▸ REQUIRED ACTION
In the material below, the lines from the one containing "If no improvement" through the one containing "### **Follow-up Instructions**" are to be given again exactly, ends included, and no others.

▸ RAW DATA
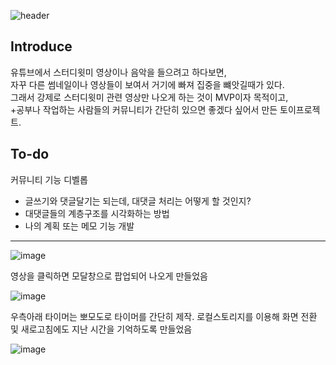 ![header](https://capsule-render.vercel.app/api?type=transparent&height=300&section=header&text=Study%20With%20Me&fontSize=90&fontColor=ffffff)

## Introduce

유튜브에서 스터디윗미 영상이나 음악을 들으려고 하다보면,   
자꾸 다른 썸네일이나 영상들이 보여서 거기에 빠져 집중을 뺴앗길때가 있다.   
그래서 강제로 스터디윗미 관련 영상만 나오게 하는 것이 MVP이자 목적이고,   
+공부나 작업하는 사람들의 커뮤니티가 간단히 있으면 좋겠다 싶어서 만든 토이프로젝트.   

## To-do
커뮤니티 기능 디벨롭
- 글쓰기와 댓글달기는 되는데, 대댓글 처리는 어떻게 할 것인지?
- 대댓글들의 계층구조를 시각화하는 방법
- 나의 계획 또는 메모 기능 개발

--- 

![image](https://github.com/user-attachments/assets/3bf8a6fe-6b56-461e-8294-afe52dbaa818)

영상을 클릭하면 모달창으로 팝업되어 나오게 만들었음

![image](https://github.com/user-attachments/assets/c35340f4-ff85-42a0-a3c1-58ab05e70fd1)

우측아래 타이머는 뽀모도로 타이머를 간단히 제작.
로컬스토리지를 이용해 화면 전환 및 새로고침에도 지난 시간을 기억하도록 만들었음

![image](https://github.com/user-attachments/assets/df61e82c-d4c2-41bc-8d25-13d51879000f)


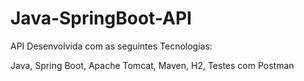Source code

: # Java-SpringBoot-API


API Desenvolvida com as seguintes Tecnologias:

Java, Spring Boot, Apache Tomcat, Maven, H2, Testes com Postman
 
 
 
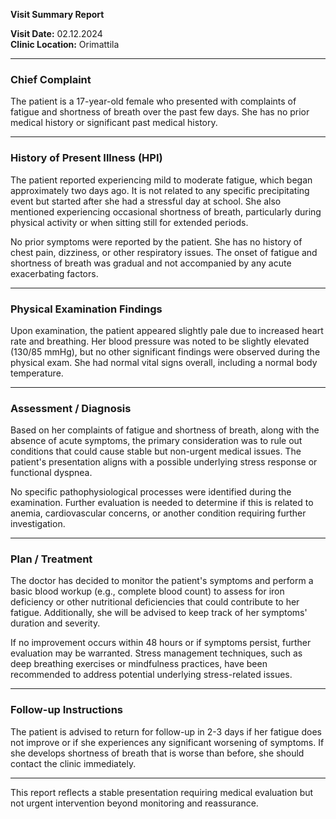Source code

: 

**Visit Summary Report**

**Visit Date:** 02.12.2024  
**Clinic Location:** Orimattila  

---

### **Chief Complaint**
The patient is a 17-year-old female who presented with complaints of fatigue and shortness of breath over the past few days. She has no prior medical history or significant past medical history.

---

### **History of Present Illness (HPI)**
The patient reported experiencing mild to moderate fatigue, which began approximately two days ago. It is not related to any specific precipitating event but started after she had a stressful day at school. She also mentioned experiencing occasional shortness of breath, particularly during physical activity or when sitting still for extended periods.

No prior symptoms were reported by the patient. She has no history of chest pain, dizziness, or other respiratory issues. The onset of fatigue and shortness of breath was gradual and not accompanied by any acute exacerbating factors.

---

### **Physical Examination Findings**
Upon examination, the patient appeared slightly pale due to increased heart rate and breathing. Her blood pressure was noted to be slightly elevated (130/85 mmHg), but no other significant findings were observed during the physical exam. She had normal vital signs overall, including a normal body temperature.

---

### **Assessment / Diagnosis**
Based on her complaints of fatigue and shortness of breath, along with the absence of acute symptoms, the primary consideration was to rule out conditions that could cause stable but non-urgent medical issues. The patient's presentation aligns with a possible underlying stress response or functional dyspnea.

No specific pathophysiological processes were identified during the examination. Further evaluation is needed to determine if this is related to anemia, cardiovascular concerns, or another condition requiring further investigation.

---

### **Plan / Treatment**
The doctor has decided to monitor the patient's symptoms and perform a basic blood workup (e.g., complete blood count) to assess for iron deficiency or other nutritional deficiencies that could contribute to her fatigue. Additionally, she will be advised to keep track of her symptoms' duration and severity.

If no improvement occurs within 48 hours or if symptoms persist, further evaluation may be warranted. Stress management techniques, such as deep breathing exercises or mindfulness practices, have been recommended to address potential underlying stress-related issues.

---

### **Follow-up Instructions**
The patient is advised to return for follow-up in 2-3 days if her fatigue does not improve or if she experiences any significant worsening of symptoms. If she develops shortness of breath that is worse than before, she should contact the clinic immediately.

---

This report reflects a stable presentation requiring medical evaluation but not urgent intervention beyond monitoring and reassurance.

▸ EXERCISE SOLUTION
If no improvement occurs within 48 hours or if symptoms persist, further evaluation may be warranted. Stress management techniques, such as deep breathing exercises or mindfulness practices, have been recommended to address potential underlying stress-related issues.

---

### **Follow-up Instructions**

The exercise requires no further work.